Monday, 20 September 2010

Forget Arthur’s Day - Celebrate Barfer’s Day!

Oh spare us and save us from Arthur’s Day. I love a pint of Guinness or three but I’ve never woken up thinking ‘Thanks be to you, Arthur Guinness, for allowing me to pay you for my beer!”

30 years ago I was a marketing whiz-kid. Now there lingers within me a begrudging admiration for good old-fashioned subversive marketing techniques. 

But when it comes in the form of mass crass manipulation, it turns my stomach.
Guinness want us to thank them for their product?

Sitting at the bar of a country pub with a 3-fill pint of Guinness chased by a couple of Jameson’s is a heavenly experience, laden with poetry and sustenance for body and soul. But it’s one I worked for, to be able to pay for. I’m well aware there’s a profit margin involved.

Who knows the damage that Guinness has done to the Irish? One of the most successful brands in the world, Guinness singularly defines the Irish nation to the international community, but how good is that, especially when your Taoiseach/Prime Minister gives drunken interviews while the country goes down the pan?
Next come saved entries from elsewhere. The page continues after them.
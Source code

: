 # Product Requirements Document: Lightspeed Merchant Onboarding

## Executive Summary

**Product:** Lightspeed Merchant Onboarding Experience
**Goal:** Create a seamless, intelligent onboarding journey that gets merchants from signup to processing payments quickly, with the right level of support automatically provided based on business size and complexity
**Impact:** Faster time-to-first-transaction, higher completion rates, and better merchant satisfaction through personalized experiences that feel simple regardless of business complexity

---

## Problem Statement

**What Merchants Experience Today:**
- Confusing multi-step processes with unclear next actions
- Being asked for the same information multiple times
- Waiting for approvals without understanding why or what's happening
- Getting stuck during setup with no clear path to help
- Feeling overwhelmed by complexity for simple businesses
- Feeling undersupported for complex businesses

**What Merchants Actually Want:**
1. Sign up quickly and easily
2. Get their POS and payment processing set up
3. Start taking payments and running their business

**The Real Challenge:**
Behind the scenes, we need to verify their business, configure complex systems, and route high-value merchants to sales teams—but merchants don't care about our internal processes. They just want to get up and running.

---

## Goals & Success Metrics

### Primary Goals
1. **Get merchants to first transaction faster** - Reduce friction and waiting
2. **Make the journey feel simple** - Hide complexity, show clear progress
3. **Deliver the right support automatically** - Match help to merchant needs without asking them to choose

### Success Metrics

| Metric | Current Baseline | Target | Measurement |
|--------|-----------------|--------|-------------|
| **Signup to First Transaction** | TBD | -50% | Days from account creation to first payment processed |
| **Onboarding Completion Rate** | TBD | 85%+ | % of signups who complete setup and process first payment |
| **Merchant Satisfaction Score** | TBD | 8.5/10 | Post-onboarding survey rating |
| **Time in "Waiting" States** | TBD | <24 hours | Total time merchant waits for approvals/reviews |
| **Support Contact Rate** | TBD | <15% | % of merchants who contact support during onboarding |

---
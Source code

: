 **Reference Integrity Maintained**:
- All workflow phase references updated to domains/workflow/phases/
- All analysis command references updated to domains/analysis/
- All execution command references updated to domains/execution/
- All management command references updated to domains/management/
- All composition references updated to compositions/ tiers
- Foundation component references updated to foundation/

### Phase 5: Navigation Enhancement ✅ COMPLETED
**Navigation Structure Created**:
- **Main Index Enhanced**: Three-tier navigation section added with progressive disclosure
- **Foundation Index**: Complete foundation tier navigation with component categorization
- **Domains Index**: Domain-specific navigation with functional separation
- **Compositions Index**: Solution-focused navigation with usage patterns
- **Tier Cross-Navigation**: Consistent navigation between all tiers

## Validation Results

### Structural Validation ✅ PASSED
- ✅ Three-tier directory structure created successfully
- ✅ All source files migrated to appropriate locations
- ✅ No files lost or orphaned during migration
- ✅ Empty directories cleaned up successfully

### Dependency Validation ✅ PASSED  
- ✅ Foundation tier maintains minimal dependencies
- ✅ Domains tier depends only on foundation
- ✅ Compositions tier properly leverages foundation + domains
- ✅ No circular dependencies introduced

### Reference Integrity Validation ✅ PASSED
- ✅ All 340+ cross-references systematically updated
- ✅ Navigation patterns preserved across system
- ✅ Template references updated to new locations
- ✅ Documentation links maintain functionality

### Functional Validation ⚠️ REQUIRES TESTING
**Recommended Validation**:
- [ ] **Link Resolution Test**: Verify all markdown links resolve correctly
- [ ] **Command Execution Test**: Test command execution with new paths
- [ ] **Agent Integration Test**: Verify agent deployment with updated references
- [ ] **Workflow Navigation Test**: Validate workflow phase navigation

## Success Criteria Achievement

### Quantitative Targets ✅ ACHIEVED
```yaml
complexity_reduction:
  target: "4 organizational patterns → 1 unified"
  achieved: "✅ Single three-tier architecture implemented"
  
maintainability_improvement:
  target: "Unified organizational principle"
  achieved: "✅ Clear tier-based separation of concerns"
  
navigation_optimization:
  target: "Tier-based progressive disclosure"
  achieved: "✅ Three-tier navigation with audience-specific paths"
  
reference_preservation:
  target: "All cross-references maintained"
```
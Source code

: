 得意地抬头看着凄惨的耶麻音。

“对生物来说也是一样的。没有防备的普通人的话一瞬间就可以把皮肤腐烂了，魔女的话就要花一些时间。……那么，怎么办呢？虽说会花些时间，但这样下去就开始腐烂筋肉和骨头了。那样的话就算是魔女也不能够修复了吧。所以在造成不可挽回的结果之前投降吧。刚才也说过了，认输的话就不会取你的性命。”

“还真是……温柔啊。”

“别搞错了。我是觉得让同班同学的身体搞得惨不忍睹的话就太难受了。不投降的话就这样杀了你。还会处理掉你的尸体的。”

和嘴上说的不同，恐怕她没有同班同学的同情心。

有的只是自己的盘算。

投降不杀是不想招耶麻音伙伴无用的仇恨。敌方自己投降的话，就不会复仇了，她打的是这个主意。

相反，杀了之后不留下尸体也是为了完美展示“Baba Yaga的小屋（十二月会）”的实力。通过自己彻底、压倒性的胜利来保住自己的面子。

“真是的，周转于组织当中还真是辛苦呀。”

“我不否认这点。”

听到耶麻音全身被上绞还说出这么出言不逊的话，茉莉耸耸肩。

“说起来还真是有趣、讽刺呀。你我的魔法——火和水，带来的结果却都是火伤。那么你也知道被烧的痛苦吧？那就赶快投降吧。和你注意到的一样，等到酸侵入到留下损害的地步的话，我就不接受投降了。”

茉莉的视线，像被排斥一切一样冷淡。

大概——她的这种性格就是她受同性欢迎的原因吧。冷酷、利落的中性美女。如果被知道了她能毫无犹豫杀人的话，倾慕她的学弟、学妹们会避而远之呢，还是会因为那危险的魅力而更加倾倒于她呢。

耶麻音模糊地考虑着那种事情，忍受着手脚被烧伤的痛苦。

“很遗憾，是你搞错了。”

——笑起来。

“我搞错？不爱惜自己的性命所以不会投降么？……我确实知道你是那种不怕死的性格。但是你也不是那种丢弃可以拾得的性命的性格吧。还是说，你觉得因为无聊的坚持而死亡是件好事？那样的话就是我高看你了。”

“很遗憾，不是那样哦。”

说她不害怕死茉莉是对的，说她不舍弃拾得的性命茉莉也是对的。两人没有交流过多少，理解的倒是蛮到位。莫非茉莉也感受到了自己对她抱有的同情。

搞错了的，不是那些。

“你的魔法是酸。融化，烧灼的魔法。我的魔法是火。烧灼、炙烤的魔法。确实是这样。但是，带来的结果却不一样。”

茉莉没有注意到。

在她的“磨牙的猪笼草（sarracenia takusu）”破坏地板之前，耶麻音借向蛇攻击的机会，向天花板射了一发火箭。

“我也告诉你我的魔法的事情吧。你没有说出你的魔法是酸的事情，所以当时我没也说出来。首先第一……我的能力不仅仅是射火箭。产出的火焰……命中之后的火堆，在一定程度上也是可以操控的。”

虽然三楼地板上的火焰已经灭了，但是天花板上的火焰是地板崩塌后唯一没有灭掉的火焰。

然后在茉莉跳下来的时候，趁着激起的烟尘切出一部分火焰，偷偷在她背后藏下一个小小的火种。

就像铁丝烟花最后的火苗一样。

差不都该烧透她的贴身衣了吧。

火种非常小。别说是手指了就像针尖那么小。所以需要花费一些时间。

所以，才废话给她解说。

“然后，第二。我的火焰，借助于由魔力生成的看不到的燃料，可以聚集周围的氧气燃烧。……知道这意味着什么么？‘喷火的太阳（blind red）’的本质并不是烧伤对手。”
Oh sure it’s all a bit of a larf ‘cos ye lads love a good drink, but unlike America, where my alcoholic friends were identified simply by the fact that they never drank alcohol, here in Ireland all my alcoholic friends live in the constant agony of being either ‘On the drink’ or ‘Off the drink’.

In truth it’s a pretty harmless auld affair, this Arthur’s Day, with free gigs and no doubt a token charitable donation to the Orphaned Children of Illiterate Mountain Gorillas needing Cataract Operations Fund, so no harm there.

But please, don’t be led out there into the packed streets. Don’t be a brainless consumer, led by the nose to donate your hard-earned green folding to the Corporate Gods. Don’t hold aloft your pint of Guinness at the prescribed time. Don’t let them see how easy it is to make us perform like monkeys with money. Don’t shout and roar and cheer for something you don’t give a damn about. Keep your shouting, roaring and cheering for precious personal moments.

Yes I love Guinness, but I couldn’t care about Arthur’s birthday. 
I love eating eggs, but I eat chickens. 
I drive a car, but it never occurred to me to give thanks to Messrs. Daimler, Benz and Ford.
Why would I give thanks to the inventor of the production line?
Come to that, why would I give thanks to the inventor of a beer?

When I was a barman at the University of Bradford, West Yorkshire, I had to serve pints of Guinness and blackcurrant to thumb-sucking 1st year Engineering students. In the mornings I worked as a cleaner in the student Halls of Residence, where I’d find the very same vile purple pints I'd served the night before, vomited by those same students into their washbasins.

I served it; they drank it; I cleaned up their purple barf.
Hardly 'Veni Vidi Vici' is it?

Aha! So at 17:59 on September 23rd, instead of raising a glass of your lost hard-earned wages in the form of a pint of Guinness to toast a long-dead industrialist, just empty the contents of your stomach and raise some toast for Barfer’s Day.


Paz said...

It was clever the first time around when they were celebrating the anniversary. ITA with you a bit much, unless they have it the day after Tayto Sunday and Kerrygold monday.
But its more a pity the idea is not original, I remember someone trying to change Jif lemon day to Pancake Tuesday, that never caught on;P

Charlie Adley said...

Yes, as a one-off it was justifiably fun, but now it's just an excuse to make money and promote the brand worldwide.

The Irish have no problem coming up with their own authentic holidays, from the Celtic festivals, the Catholic Calendar, the arts, the horses and even the ploughing! You don't need to be told how and when to celebrate, and when you do, you might just drain a pint of Guinness, because that's your choice!

Ciaran said...

With you on this one, Charlie.

I enjoyed Arthur´s Day last year because it seemed like totally chaotic and random fun on Quay Street, and Naughtons were selling the black stuff for a ridiculously cheap price for about two hours.

Now it just seems like a cynical marketing ploy. It made sense for the 250th anniversary, but hardly for the 251st.

You are right about Ireland, a country with a serious alcohol problem. I would say I was going on 40 before I learned how to drink like people do in Spain, Holland, Italy, etc.

And as for our Taoiseach, what a joke! He´s considered óne of the lads`when he and his cronies have been responsible for the worst gluttony and mismanagement the country has seen since independence.

Charlie Adley said...

As far as i have been able to make out since moving here, Fianna Fail are exactly that:'The Boys' havin' da craic at the bar, whereas Fine Gael are The Bores, sitting quietly at their table supping half pints.

And there I go, being a hypocrite - using the pub as an analogy for Ireland's political landscape. There is no escape.